It’s amazing how intangible things such as passion and determination can so often make up for what we lack in material things such as wealth or, in this particular case, limbs. I can’t even count how many times I’ve given up on something just because it was too “difficult” or “inconvenient”, and then around the corner I see another individual with all the odds against them, achieving more than I even care to dream. What’s embarrassing is that I know I’m not incapable of doing much; it’s that I’m incapable of caring much, trying much, struggling much, and losing much.

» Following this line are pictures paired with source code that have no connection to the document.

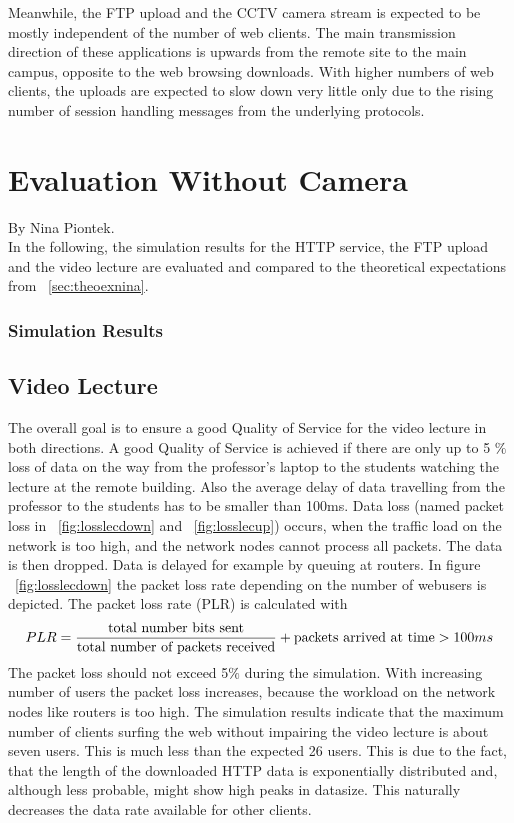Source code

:\documentclass[a4paper,10pt]{book}\usepackage{graphicx}
\begin{document}
Meanwhile, the FTP upload and the CCTV camera stream is expected to be mostly independent of the number of web clients. The main transmission direction of these applications is upwards from the remote site to the main campus, opposite to the web browsing downloads. With higher numbers of web clients, the uploads are expected to slow down very little only due to the rising number of session handling messages from the underlying protocols.

\chapter{Evaluation Without Camera}
By Nina Piontek.\\
In the following, the simulation results for the HTTP service, the FTP upload and the video lecture are evaluated and compared to the theoretical expectations from ~\ref{sec:theoexnina}.
\subsection{Simulation Results}
\section{Video Lecture}
The overall goal is to ensure a good Quality of Service for the video lecture in both directions.
A good Quality of Service is achieved if there are only up to 5 $\%$ loss of data
on the way from the professor's laptop to the students watching the lecture at the remote building. Also the average delay of data travelling from the professor to the students has to be smaller than 100ms.
Data loss (named packet loss in ~\ref{fig:losslecdown} and ~\ref{fig:losslecup}) occurs, when the traffic load on the network is too high, and the network nodes cannot process all packets.
The data is then dropped. Data is delayed for example by queuing at routers.
In figure  ~\ref{fig:losslecdown} the packet loss rate depending on the number of
webusers is depicted. The packet loss rate (PLR) is calculated with
\begin{equation}
 PLR=\frac{\textnormal{total number bits sent}}{\textnormal{total number of packets received}} + \textnormal{packets arrived at time} > 100ms
\end{equation}
The packet loss should not exceed 5$\%$ during the simulation.
With increasing number of users the packet loss increases, because the 
workload on the network nodes like routers is too high.
The simulation results indicate that the maximum number of clients surfing the 
web without impairing the video lecture is about seven users. This is much less than the expected 26 users. This is due to the fact, that the 
length of the downloaded HTTP data is exponentially distributed and, although less probable, might show high peaks in datasize. This naturally decreases the data rate available for other clients.
\end{document}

This is the missing link. In order to achieve, you have to care a lot. You have to try, again and again. You have to struggle, even though it hurts. And you will definitely lose, often more than you win. And I’m realizing that my problem is being accustomed to a life where everything is handed to me, from the high-speed internet to the drive-thru’s at the fast-food chain down my street. I’ve never been in a situation where I needed something so badly that I had to care whether I got it or not.
Not until now.
I struggled my way through the rest of the 46 excruciating minutes, but I made it through. There was no way I was going to be a whiner about this, not when there are people who survived much greater obstacles than I have, with less than I have been given at my disposal. And although last night was all about getting through a 1-hour workout video, there’s so much more in my life where I have to learn to let the intangibles make up for the tangibles. Passion for lack of wealth. Determination for lack of opportunity. Resolve for lack of a back-up plan. And if I ever get tempted to revert to my old ways, it will only be a week until I have to do Plyometrics again. Hopefully then I’ll be reminded that I have no excuse to quit – not the workout, or anything else I set out to achieve.